Handing type-erased data at runtime - how not to reinvent the wheel?

Question

I'm working on some code which gets data that looks like this:

enum data_type { INT16 = 0, INT32, UINT64, FLOAT, TIMESTAMP };
struct buffer {
    data_type element_type;
    size_t    size; // in elements of element_type, not bytes
    void*     data;
}

(this is simplified; in actuality there are quite a few more types, more fields in this struct etc.)

Now, I find myself writing a bunch of utility code to "convert" enum values to actual types and vice-versa, at compile time. Then I realize I need to do some of that I need to do the same at run-time as well, and with a variable number of buffers... so now, in addition to type-traits-based lookup of values and enum-template-parameter-based lookup of types - I'm writing code which looks up std::type_infos. It's kind of a mess.

But really - I should not be doing this. It's repetitive and I am absolutely sure I'm reinventing the wheel - implementing something which has already been written many times already: Compilers, DBMSes, data file parsers, serialization libraries and so on.
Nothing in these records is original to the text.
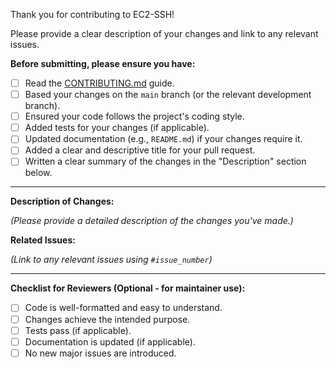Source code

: Thank you for contributing to EC2-SSH!

Please provide a clear description of your changes and link to any relevant issues.

**Before submitting, please ensure you have:**
- [ ] Read the [CONTRIBUTING.md](https://github.com/zb-ss/ec2-ssh/blob/main/CONTRIBUTING.md) guide.
- [ ] Based your changes on the `main` branch (or the relevant development branch).
- [ ] Ensured your code follows the project's coding style.
- [ ] Added tests for your changes (if applicable).
- [ ] Updated documentation (e.g., `README.md`) if your changes require it.
- [ ] Added a clear and descriptive title for your pull request.
- [ ] Written a clear summary of the changes in the "Description" section below.

---

**Description of Changes:**

*(Please provide a detailed description of the changes you've made.)*

**Related Issues:**

*(Link to any relevant issues using `#issue_number`)*

---

**Checklist for Reviewers (Optional - for maintainer use):**
- [ ] Code is well-formatted and easy to understand.
- [ ] Changes achieve the intended purpose.
- [ ] Tests pass (if applicable).
- [ ] Documentation is updated (if applicable).
- [ ] No new major issues are introduced.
What can I do to minimize my wasted effort on this endeavor?

Notes:

I get these buffers at run time, and cannot just un-erase the type at compile time (e.g. using a type_traits).
I can't change the API. Or rather, I could change whatever I wanted in my code, but I still get data in this layout in memory.
I don't just take such buffers as input, I also need to produce them as output.
I occasionally need to handle many buffers of different at once - even a variable number of them (e.g. foo(buffer* buffers, int num_buffers);.
C++11 solutions are preferred over newer-standard-version ones.
I actually use gsl a lot, so you can use it in your answers if you like. As for Boost - that may be politically difficult to depend on, but for the purposes of a StackOverflow question, it's fine, I guess.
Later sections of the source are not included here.